§ Task details:
Retype each record below word for word, pictures excluded.

(Stored data entries)
====

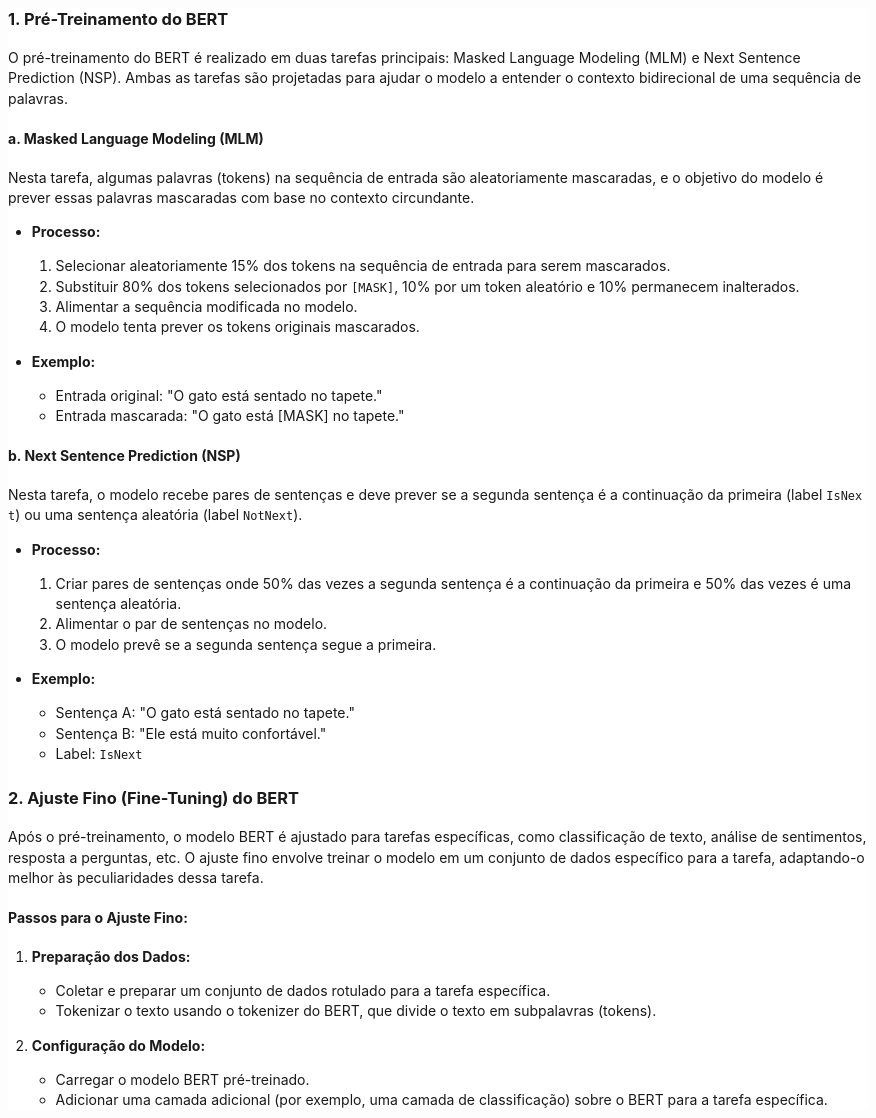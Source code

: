 ### 1. Pré-Treinamento do BERT

O pré-treinamento do BERT é realizado em duas tarefas principais: Masked Language Modeling (MLM) e Next Sentence Prediction (NSP). Ambas as tarefas são projetadas para ajudar o modelo a entender o contexto bidirecional de uma sequência de palavras.

#### a. Masked Language Modeling (MLM)

Nesta tarefa, algumas palavras (tokens) na sequência de entrada são aleatoriamente mascaradas, e o objetivo do modelo é prever essas palavras mascaradas com base no contexto circundante.

- **Processo:**
  1. Selecionar aleatoriamente 15% dos tokens na sequência de entrada para serem mascarados.
  2. Substituir 80% dos tokens selecionados por `[MASK]`, 10% por um token aleatório e 10% permanecem inalterados.
  3. Alimentar a sequência modificada no modelo.
  4. O modelo tenta prever os tokens originais mascarados.

- **Exemplo:**
  - Entrada original: "O gato está sentado no tapete."
  - Entrada mascarada: "O gato está [MASK] no tapete."

#### b. Next Sentence Prediction (NSP)

Nesta tarefa, o modelo recebe pares de sentenças e deve prever se a segunda sentença é a continuação da primeira (label `IsNext`) ou uma sentença aleatória (label `NotNext`).

- **Processo:**
  1. Criar pares de sentenças onde 50% das vezes a segunda sentença é a continuação da primeira e 50% das vezes é uma sentença aleatória.
  2. Alimentar o par de sentenças no modelo.
  3. O modelo prevê se a segunda sentença segue a primeira.

- **Exemplo:**
  - Sentença A: "O gato está sentado no tapete."
  - Sentença B: "Ele está muito confortável."
  - Label: `IsNext`

### 2. Ajuste Fino (Fine-Tuning) do BERT

Após o pré-treinamento, o modelo BERT é ajustado para tarefas específicas, como classificação de texto, análise de sentimentos, resposta a perguntas, etc. O ajuste fino envolve treinar o modelo em um conjunto de dados específico para a tarefa, adaptando-o melhor às peculiaridades dessa tarefa.

#### Passos para o Ajuste Fino:

1. **Preparação dos Dados:**
   - Coletar e preparar um conjunto de dados rotulado para a tarefa específica.
   - Tokenizar o texto usando o tokenizer do BERT, que divide o texto em subpalavras (tokens).

2. **Configuração do Modelo:**
   - Carregar o modelo BERT pré-treinado.
   - Adicionar uma camada adicional (por exemplo, uma camada de classificação) sobre o BERT para a tarefa específica.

====

§ Expected answer:
Source code

: ### 1. Pré-Treinamento do BERT

O pré-treinamento do BERT é realizado em duas tarefas principais: Masked Language Modeling (MLM) e Next Sentence Prediction (NSP). Ambas as tarefas são projetadas para ajudar o modelo a entender o contexto bidirecional de uma sequência de palavras.

#### a. Masked Language Modeling (MLM)

Nesta tarefa, algumas palavras (tokens) na sequência de entrada são aleatoriamente mascaradas, e o objetivo do modelo é prever essas palavras mascaradas com base no contexto circundante.

- **Processo:**
  1. Selecionar aleatoriamente 15% dos tokens na sequência de entrada para serem mascarados.
  2. Substituir 80% dos tokens selecionados por `[MASK]`, 10% por um token aleatório e 10% permanecem inalterados.
  3. Alimentar a sequência modificada no modelo.
  4. O modelo tenta prever os tokens originais mascarados.

- **Exemplo:**
  - Entrada original: "O gato está sentado no tapete."
  - Entrada mascarada: "O gato está [MASK] no tapete."

#### b. Next Sentence Prediction (NSP)

Nesta tarefa, o modelo recebe pares de sentenças e deve prever se a segunda sentença é a continuação da primeira (label `IsNext`) ou uma sentença aleatória (label `NotNext`).

- **Processo:**
  1. Criar pares de sentenças onde 50% das vezes a segunda sentença é a continuação da primeira e 50% das vezes é uma sentença aleatória.
  2. Alimentar o par de sentenças no modelo.
  3. O modelo prevê se a segunda sentença segue a primeira.

- **Exemplo:**
  - Sentença A: "O gato está sentado no tapete."
  - Sentença B: "Ele está muito confortável."
  - Label: `IsNext`

### 2. Ajuste Fino (Fine-Tuning) do BERT

Após o pré-treinamento, o modelo BERT é ajustado para tarefas específicas, como classificação de texto, análise de sentimentos, resposta a perguntas, etc. O ajuste fino envolve treinar o modelo em um conjunto de dados específico para a tarefa, adaptando-o melhor às peculiaridades dessa tarefa.

#### Passos para o Ajuste Fino:

1. **Preparação dos Dados:**
   - Coletar e preparar um conjunto de dados rotulado para a tarefa específica.
   - Tokenizar o texto usando o tokenizer do BERT, que divide o texto em subpalavras (tokens).

2. **Configuração do Modelo:**
   - Carregar o modelo BERT pré-treinado.
   - Adicionar uma camada adicional (por exemplo, uma camada de classificação) sobre o BERT para a tarefa específica.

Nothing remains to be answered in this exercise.